1st Corinthians 1:30
That was the note where things started coming together. Spencer copied that from the screen in the Big Room during the 1st Wednesday service last night. I honestly thought he was doodling on his little pad of paper, but when I looked over I see him writing "Christ Jesus". Then I realized "He's copying this verse.
As I helped him get it written down, because he was so adamant that it must be done, I internally asked myself. "Why is he doing this?" I got the answer to that question quickly.
Spencer looks at me after copying words like righteousness, holiness and redemption and says quietly "What does this mean dad?" WHOA! In my brain I stammered like a bumbling idiot. How do I take something so huge. Something that Spencer has been asking questions about for a YEAR now, and break it down succinctly. "COME ON JOHN" I was yelling at my inner self "You're a weekly communicator, you can do this!" Not sure if I was pumping myself up, or scared to death. What came out was definitely simple, but I was unsure of it's impact upon my initial delivery. I said "Well, it means that you aren't good enough on your own." To which Spencer quickly responded "I know that dad." "I need Jesus!"
What happened then can only be captured if you have seen the show Scrubs. The main character JD (appropriate) has conversations inside his head all the time that we, the audience, are opened up to through the magic of television. That is me at this point.

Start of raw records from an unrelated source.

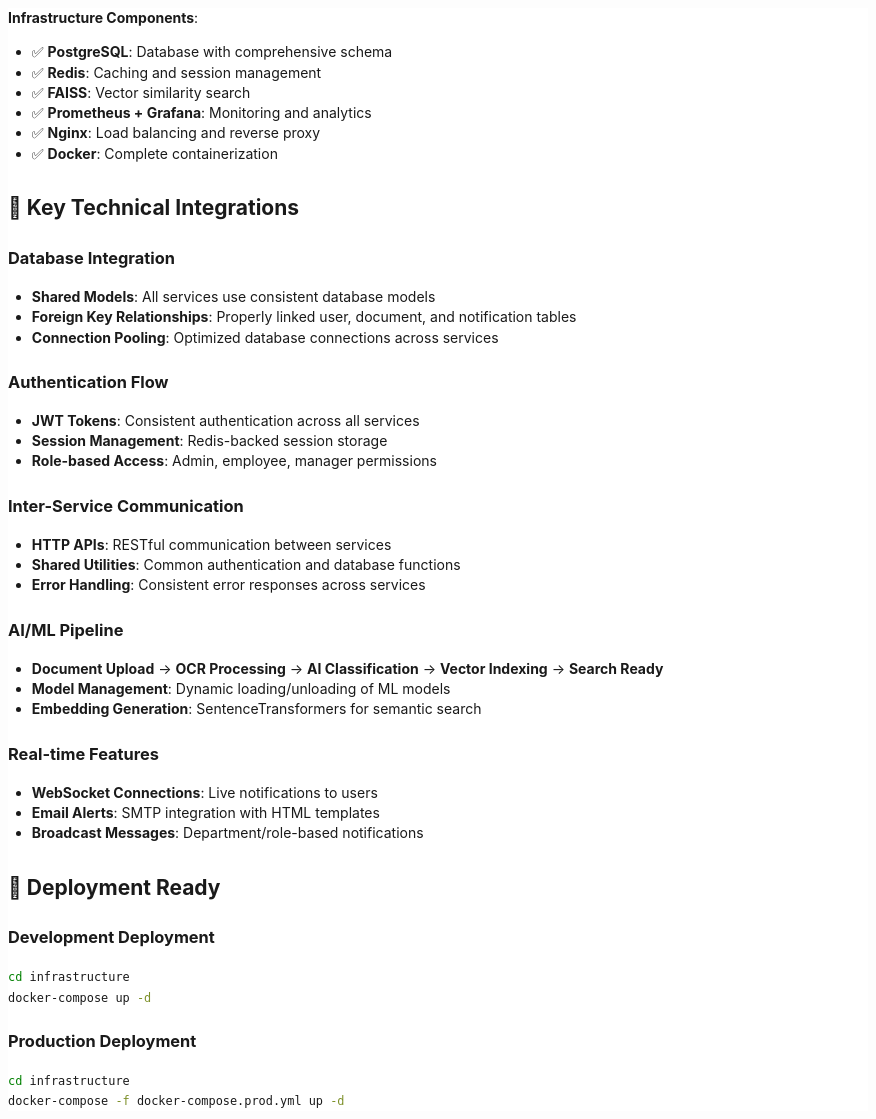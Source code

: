 **Infrastructure Components**:
- ✅ **PostgreSQL**: Database with comprehensive schema
- ✅ **Redis**: Caching and session management
- ✅ **FAISS**: Vector similarity search
- ✅ **Prometheus + Grafana**: Monitoring and analytics
- ✅ **Nginx**: Load balancing and reverse proxy
- ✅ **Docker**: Complete containerization

## 🔧 Key Technical Integrations

### Database Integration
- **Shared Models**: All services use consistent database models
- **Foreign Key Relationships**: Properly linked user, document, and notification tables
- **Connection Pooling**: Optimized database connections across services

### Authentication Flow
- **JWT Tokens**: Consistent authentication across all services
- **Session Management**: Redis-backed session storage
- **Role-based Access**: Admin, employee, manager permissions

### Inter-Service Communication
- **HTTP APIs**: RESTful communication between services
- **Shared Utilities**: Common authentication and database functions
- **Error Handling**: Consistent error responses across services

### AI/ML Pipeline
- **Document Upload** → **OCR Processing** → **AI Classification** → **Vector Indexing** → **Search Ready**
- **Model Management**: Dynamic loading/unloading of ML models
- **Embedding Generation**: SentenceTransformers for semantic search

### Real-time Features
- **WebSocket Connections**: Live notifications to users
- **Email Alerts**: SMTP integration with HTML templates
- **Broadcast Messages**: Department/role-based notifications

## 🚀 Deployment Ready

### Development Deployment
```bash
cd infrastructure
docker-compose up -d
```

### Production Deployment
```bash
cd infrastructure
docker-compose -f docker-compose.prod.yml up -d
```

"I can't believe he just said that. Is he really putting all this together. Has a years worth of conversations, and struggles, and Spencer getting frustrated with us culminated at this point?"
Then my eye was caught by Angel who mouthed to me "What's going on?" I mouthed back with tears in my eyes "I think he gets it!"
Communion was going on at this point, and I had a stale cracker and the tiniest cup of juice known to man in my hand. Uncharacteristically we were being walked through communion by Jeremy tonight. Again, inside I'm bursting waiting for this to end so I can take Spencer to a more conducive environment to have a conversation. A few minutes later that ended and as we transitioned in the Big Room to the next element... Spencer and I slipped out across the atrium, through the high school room and into my office.
I can't tell you how hard my heart was beating at this point. SO MUCH PRESSURE! He's seven years old. I really don't want him to do the whole "I said a prayer at 7, but it didn't mean anything" deal. And I can't control that, but I can be careful. So, the question is: Where do I go with this conversation when I reach my office?
I'll spare you the every little detail, but let's put it this way. Over the next 20 minutes I asked lots of questions, we read lots of snippets of the Bible, and he got it! He knew what sin was. He knew he was a sinner. He knew about Jesus, and that Jesus and God are the same person. And with little tears in his eyes he said "Dad, I want to have a relationship with God." WHOA! You dream of that moment as a father who is a Christ-follower. I always was kinda jealous every week he went to Kid Stuf thinking that he might step over that line without me, but here it was.
We read Romans 10:9-10 and talked about what it meant and then I said... "Would you like to do that?" Spencer didn't speak... just a little grin, and a shake of the head. I told him that I wanted him to pray and just tell God what he wanted. Honestly at this point I expected something small and very childish. That's not what I heard. I heard "God, thank you for Jesus. Thank you for loving me. I want you to take my whole life, and I want to live for you. I love you" I had told Spencer that I would pray after he did, but oxygen was just not getting into my lungs... I breathed out REALLY hard, and then with a gush I just thanked God for that moment, and asked that He would help me as a father to help Spencer. To never impede his relationship by provoking Spencer.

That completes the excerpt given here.